Submitted by Jakob Lenardič on

In this Tour de CLARIN blog post, we present an in-depth interview with Kaja Dobrovoljc, a Slovenian corpus linguist who works at the Centre for Language Resources and Technologies at the University of Ljubljana and regularly collaborates with CLARIN.SI and uses its infrastructure. The interview was conducted via e-mail.

 
 
 
 
 
 

1. Could you please introduce yourself – your research background, your national and international research networks and current projects?

I am a linguist with an undergraduate degree in translation studies and a doctoral degree in Slovene linguistics, awarded in 2018. As a researcher at the Centre for language resources and technologies of University of Ljubljana, my main research interests lie in the design, annotation and evaluation of machine-readable language resources, and their use in descriptive language research. I am currently also involved in two nationally-funded projects aimed at setting up the methodological foundations for a corpus-based grammar of Slovene (in collaboration with the Jožef Stefan Institute) and an interactive online portal for Slovene language learning (in collaboration with the University of Maribor).

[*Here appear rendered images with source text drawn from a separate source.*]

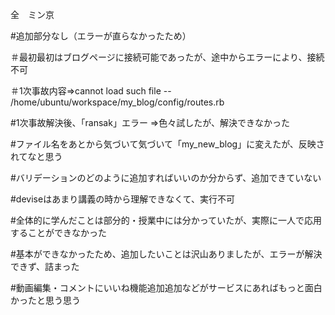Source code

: 全　ミン京

#追加部分なし（エラーが直らなかったため）

＃最初最初はブログページに接続可能であったが、途中からエラーにより、接続不可

＃1次事故内容⇒cannot load such file -- /home/ubuntu/workspace/my_blog/config/routes.rb 

#1次事故解決後、「ransak」エラー ⇒色々試したが、解決できなかった

#ファイル名をあとから気づいて気づいて「my_new_blog」に変えたが、反映されてなと思う

#バリデーションのどのように追加すればいいのか分からず、追加できていない

#deviseはあまり講義の時から理解できなくて、実行不可

#全体的に学んだことは部分的・授業中には分かっていたが、実際に一人で応用することができなかった

#基本ができなかったため、追加したいことは沢山ありましたが、エラーが解決できず、詰まった

#動画編集・コメントにいいね機能追加追加などがサービスにあればもっと面白かったと思う思う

2. How did you get involved with CLARIN.SI? How has CLARIN.SI supported your research? How have the results of your collaboration contributed to your research community?

Most of the projects I have collaborated on so far have been dedicated to publishing their results under open licenses to be freely available to anyone interested in their use and further modification. The establishment of the CLARIN.SI consortium in 2013 and the creation of the CLARIN.SI repository that followed soon after was therefore a very welcome addition to the Slovenian language infrastructure in general. On the one hand, it has enabled me and my colleagues to publish and disseminate fundamental language resources, such as the Sloleks morphological lexicon, the ssj500k training corpus or the Thesaurus of modern Slovene in a stable online repository with long-term technical support and assistance. On the other hand, I have also benefited from the ease of access to resources developed by others, such as the GOS corpus of spoken Slovene and the JANES corpus of computer-mediated Slovene, the key language resources in my PhD research on the usage of speech-specific discourse markers in online communication.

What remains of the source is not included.